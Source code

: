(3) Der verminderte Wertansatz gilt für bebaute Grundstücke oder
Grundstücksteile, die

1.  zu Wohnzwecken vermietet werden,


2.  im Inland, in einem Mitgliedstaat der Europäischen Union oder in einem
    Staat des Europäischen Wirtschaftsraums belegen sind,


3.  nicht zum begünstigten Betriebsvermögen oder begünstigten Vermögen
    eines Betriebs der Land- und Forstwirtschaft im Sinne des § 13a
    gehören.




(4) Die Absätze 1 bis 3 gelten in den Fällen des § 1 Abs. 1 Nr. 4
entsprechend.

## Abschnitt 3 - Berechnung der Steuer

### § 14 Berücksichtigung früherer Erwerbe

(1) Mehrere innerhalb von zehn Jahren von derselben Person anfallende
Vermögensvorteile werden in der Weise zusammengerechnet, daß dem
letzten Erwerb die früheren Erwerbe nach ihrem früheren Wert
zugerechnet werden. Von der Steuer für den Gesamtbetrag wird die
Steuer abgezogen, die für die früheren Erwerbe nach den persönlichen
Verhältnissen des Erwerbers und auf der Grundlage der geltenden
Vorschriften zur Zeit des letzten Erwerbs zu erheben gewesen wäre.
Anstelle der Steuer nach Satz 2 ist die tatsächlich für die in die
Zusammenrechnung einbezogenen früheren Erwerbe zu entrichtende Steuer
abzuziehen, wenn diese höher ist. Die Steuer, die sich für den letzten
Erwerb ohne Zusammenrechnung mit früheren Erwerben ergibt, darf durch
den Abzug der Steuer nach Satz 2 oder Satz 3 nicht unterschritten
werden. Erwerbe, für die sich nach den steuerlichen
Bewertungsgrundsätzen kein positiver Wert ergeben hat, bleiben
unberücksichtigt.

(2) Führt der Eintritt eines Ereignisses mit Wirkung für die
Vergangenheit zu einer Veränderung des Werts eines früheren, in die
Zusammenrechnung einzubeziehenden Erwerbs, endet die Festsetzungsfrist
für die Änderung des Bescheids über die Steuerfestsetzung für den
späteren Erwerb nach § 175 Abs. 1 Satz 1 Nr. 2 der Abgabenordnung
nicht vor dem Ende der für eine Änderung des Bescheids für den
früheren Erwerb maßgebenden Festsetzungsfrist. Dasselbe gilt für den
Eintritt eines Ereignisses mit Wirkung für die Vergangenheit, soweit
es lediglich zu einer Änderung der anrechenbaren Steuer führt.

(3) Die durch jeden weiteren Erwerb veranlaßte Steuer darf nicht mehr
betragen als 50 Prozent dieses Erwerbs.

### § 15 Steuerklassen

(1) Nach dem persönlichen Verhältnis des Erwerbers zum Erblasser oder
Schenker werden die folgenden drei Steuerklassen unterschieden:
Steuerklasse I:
# # # #
What the exercise asks.
Transcribe all records exactly as written.

Output for this task.
Source code

:(3) Der verminderte Wertansatz gilt für bebaute Grundstücke oder
Grundstücksteile, die

1.  zu Wohnzwecken vermietet werden,


2.  im Inland, in einem Mitgliedstaat der Europäischen Union oder in einem
    Staat des Europäischen Wirtschaftsraums belegen sind,


3.  nicht zum begünstigten Betriebsvermögen oder begünstigten Vermögen
    eines Betriebs der Land- und Forstwirtschaft im Sinne des § 13a
    gehören.




(4) Die Absätze 1 bis 3 gelten in den Fällen des § 1 Abs. 1 Nr. 4
entsprechend.

## Abschnitt 3 - Berechnung der Steuer

### § 14 Berücksichtigung früherer Erwerbe

(1) Mehrere innerhalb von zehn Jahren von derselben Person anfallende
Vermögensvorteile werden in der Weise zusammengerechnet, daß dem
letzten Erwerb die früheren Erwerbe nach ihrem früheren Wert
zugerechnet werden. Von der Steuer für den Gesamtbetrag wird die
Steuer abgezogen, die für die früheren Erwerbe nach den persönlichen
Verhältnissen des Erwerbers und auf der Grundlage der geltenden
Vorschriften zur Zeit des letzten Erwerbs zu erheben gewesen wäre.
Anstelle der Steuer nach Satz 2 ist die tatsächlich für die in die
Zusammenrechnung einbezogenen früheren Erwerbe zu entrichtende Steuer
abzuziehen, wenn diese höher ist. Die Steuer, die sich für den letzten
Erwerb ohne Zusammenrechnung mit früheren Erwerben ergibt, darf durch
den Abzug der Steuer nach Satz 2 oder Satz 3 nicht unterschritten
werden. Erwerbe, für die sich nach den steuerlichen
Bewertungsgrundsätzen kein positiver Wert ergeben hat, bleiben
unberücksichtigt.

(2) Führt der Eintritt eines Ereignisses mit Wirkung für die
Vergangenheit zu einer Veränderung des Werts eines früheren, in die
Zusammenrechnung einzubeziehenden Erwerbs, endet die Festsetzungsfrist
für die Änderung des Bescheids über die Steuerfestsetzung für den
späteren Erwerb nach § 175 Abs. 1 Satz 1 Nr. 2 der Abgabenordnung
nicht vor dem Ende der für eine Änderung des Bescheids für den
früheren Erwerb maßgebenden Festsetzungsfrist. Dasselbe gilt für den
Eintritt eines Ereignisses mit Wirkung für die Vergangenheit, soweit
es lediglich zu einer Änderung der anrechenbaren Steuer führt.

(3) Die durch jeden weiteren Erwerb veranlaßte Steuer darf nicht mehr
betragen als 50 Prozent dieses Erwerbs.

### § 15 Steuerklassen

(1) Nach dem persönlichen Verhältnis des Erwerbers zum Erblasser oder
Schenker werden die folgenden drei Steuerklassen unterschieden:
Steuerklasse I:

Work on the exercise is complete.